By Klaus Bergmann, dpa

Germany have only four games from March onwards to prepare for Euro 2020. Coach Joachim Loew would have preferred more time with his players because the team has undergone a major overhaul.

Germany coach Joachim Loew is going through “the worst period” right now because the Bundesliga winter break denies him to continue working with his new-look team.

Loew started a major overhaul after a shocking 2018 World Cup group stage exit as title holders but also knows that he must deliver later this year at Euro 2020.

For that, the 59-year-old would prefer more time to work with his team which he won’t gather again until March, after last playing in November.

“A four-months break is not good for our young team,” Loew said. “The long winter break is a step back. We must make a new start in March. That is of course a little annoying for me.”

Germany play their first match of the year on March 26 against Spain in Madrid, followed by a Nuremberg date with Italy five days later.
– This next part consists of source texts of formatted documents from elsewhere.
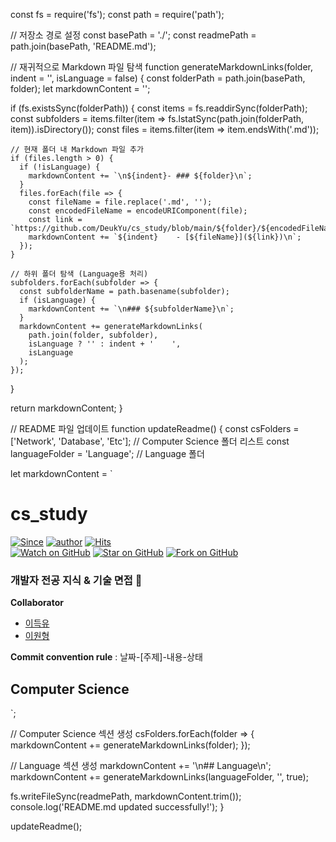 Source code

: const fs = require('fs');
const path = require('path');

// 저장소 경로 설정
const basePath = './';
const readmePath = path.join(basePath, 'README.md');

// 재귀적으로 Markdown 파일 탐색
function generateMarkdownLinks(folder, indent = '', isLanguage = false) {
  const folderPath = path.join(basePath, folder);
  let markdownContent = '';

  if (fs.existsSync(folderPath)) {
    const items = fs.readdirSync(folderPath);
    const subfolders = items.filter(item => fs.lstatSync(path.join(folderPath, item)).isDirectory());
    const files = items.filter(item => item.endsWith('.md'));

    // 현재 폴더 내 Markdown 파일 추가
    if (files.length > 0) {
      if (!isLanguage) {
        markdownContent += `\n${indent}- ### ${folder}\n`;
      }
      files.forEach(file => {
        const fileName = file.replace('.md', '');
        const encodedFileName = encodeURIComponent(file);
        const link = `https://github.com/DeukYu/cs_study/blob/main/${folder}/${encodedFileName}`;
        markdownContent += `${indent}    - [${fileName}](${link})\n`;
      });
    }

    // 하위 폴더 탐색 (Language용 처리)
    subfolders.forEach(subfolder => {
      const subfolderName = path.basename(subfolder);
      if (isLanguage) {
        markdownContent += `\n### ${subfolderName}\n`;
      }
      markdownContent += generateMarkdownLinks(
        path.join(folder, subfolder),
        isLanguage ? '' : indent + '    ',
        isLanguage
      );
    });
  }

  return markdownContent;
}

// README 파일 업데이트
function updateReadme() {
  const csFolders = ['Network', 'Database', 'Etc']; // Computer Science 폴더 리스트
  const languageFolder = 'Language'; // Language 폴더

  let markdownContent = `
# cs_study
[![Since](https://img.shields.io/badge/since-2025.01.12-333333.svg?style=flat-square)](https://gyoogle.github.io)
[![author](https://img.shields.io/badge/author-DeukYu-0066FF.svg?style=flat-square)](https://gyoogle.github.io)
[![Hits](https://hits.seeyoufarm.com/api/count/incr/badge.svg?url=https%3A%2F%2Fgithub.com%2FDeukYu%2Fcs_study&count_bg=%2379C83D&title_bg=%23555555&icon=&icon_color=%23E7E7E7&title=hits&edge_flat=false)](https://hits.seeyoufarm.com)   
[![Watch on GitHub](https://img.shields.io/github/watchers/DeukYu/cs_study.svg?style=social)](https://github.com/gyoogle/tech-interview-for-developer/watchers)
[![Star on GitHub](https://img.shields.io/github/stars/DeukYu/cs_study.svg?style=social)](https://github.com/gyoogle/tech-interview-for-developer/stargazers)
[![Fork on GitHub](https://img.shields.io/github/forks/DeukYu/cs_study.svg?style=social)](https://github.com/gyoogle/tech-interview-for-developer/network/members)   

### 개발자 전공 지식 &amp; 기술 면접 📖

**Collaborator**
- [이득유](https://github.com/DeukYu)
- [이원형](https://github.com/Upian)

**Commit convention rule** : 날짜-[주제]-내용-상태

## Computer Science
`;

  // Computer Science 섹션 생성
  csFolders.forEach(folder => {
    markdownContent += generateMarkdownLinks(folder);
  });

  // Language 섹션 생성
  markdownContent += '\n## Language\n';
  markdownContent += generateMarkdownLinks(languageFolder, '', true);

  fs.writeFileSync(readmePath, markdownContent.trim());
  console.log('README.md updated successfully!');
}

updateReadme();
Afterwards, there will be only two more tune-up games in the final preparation for the June 12-July 12 Euros.

Loew has admitted that “we aren’t favourites this time around,” especially because they have been drawn to play world champions France and title holders Portugal in the group stage.

A third team will join the group after the March play-offs, possibly Iceland, and Germany director Oliver Bierhoff said this is “the most difficult group you can imagine.”
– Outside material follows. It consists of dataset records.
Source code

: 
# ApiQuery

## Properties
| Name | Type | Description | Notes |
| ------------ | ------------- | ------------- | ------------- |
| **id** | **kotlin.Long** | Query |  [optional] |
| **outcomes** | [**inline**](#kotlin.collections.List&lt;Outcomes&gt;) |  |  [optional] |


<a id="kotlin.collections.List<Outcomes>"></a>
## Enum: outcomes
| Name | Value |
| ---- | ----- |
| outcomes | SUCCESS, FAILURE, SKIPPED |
But Bierhoff also said that “you want to march until the end when you play such a tournament,” and German football supremo Fritz Keller hopes that playing all group games at home in Munich will boost the team.

“You can ignite football fever in Germany with such a draw,” Keller said, speaking of matches every football fan wants to see.
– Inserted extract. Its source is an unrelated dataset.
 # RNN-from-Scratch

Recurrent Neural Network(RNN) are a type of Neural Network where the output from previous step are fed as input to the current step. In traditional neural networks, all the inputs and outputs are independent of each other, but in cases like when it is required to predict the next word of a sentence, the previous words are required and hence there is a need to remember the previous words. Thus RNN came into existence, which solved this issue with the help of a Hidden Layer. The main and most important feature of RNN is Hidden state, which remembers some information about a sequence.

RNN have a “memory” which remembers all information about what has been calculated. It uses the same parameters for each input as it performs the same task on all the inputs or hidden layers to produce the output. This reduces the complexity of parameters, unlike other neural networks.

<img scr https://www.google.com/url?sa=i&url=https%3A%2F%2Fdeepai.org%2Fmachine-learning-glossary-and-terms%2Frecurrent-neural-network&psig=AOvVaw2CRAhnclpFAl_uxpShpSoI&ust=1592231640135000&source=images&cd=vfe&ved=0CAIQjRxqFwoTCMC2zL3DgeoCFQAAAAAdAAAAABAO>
Loew must turn a talented but unfinished team into a competitive unit within the week in March and a pre-Euro training camp in Seefeld, Austria before their June 16 tournament opener against France.

“We must make use of the few matches and the short time until the tournament,” midfielder Toni Kroos said.

The 96-times capped Real Madrid man Kroos, 29, and 33-year-old captain and goalkeeper Manuel Neuer of Bayern Munich are the most experienced players from the 25 men Loew has fielded in the six internationals since summer, including five newcomers.

Loew’s team has been hit by injuries, and the coach just hopes for March “that all players are healthy who have the quality to play for Germany at such a Euro event.”

Neuer, Kroos, Jushua Kimmich and fellow-Munich player forward Serge Gnabry are to be key players but Loew’s main hope is that Manchester City winger Leroy Sane and Bayern Munich centre back will recover in time from severe knee injuries which have sidelined them for months.

Loew has compared his team with the class of 2010 with the likes of Neuer, Kroos, Thomas Mueller, Mesut Oezil, Jerome Boateng and Sami Khedira who matured over the years to lift the 2014 World Cup.

“The team we have is highly talented. Players like Gnabry, Kimmich, (Leon) Goretzka and (Timo) Werner have not reached their limit yet. They are still very young,” Loew said.

Four years from now Germany will host Euro 2024, a long-term goal Loew has set for the team.

But whether he himself will still be at the helm remains to be seen. Loew has a contract until the 2022 World Cup in Qatar but also knows that another debacle at Euro 2020 could end his reign which started in 2006 even earlier.

In addition, Loew turns 60 this year and has said hat for him coaching at the age of 70 is “unthinkable.”

But overall, Euro 2020 is the only thing on his mind right now.

“As a coach I follow and think about the development the team takes. I am thinking until the Euros, not beyond,” Loew said.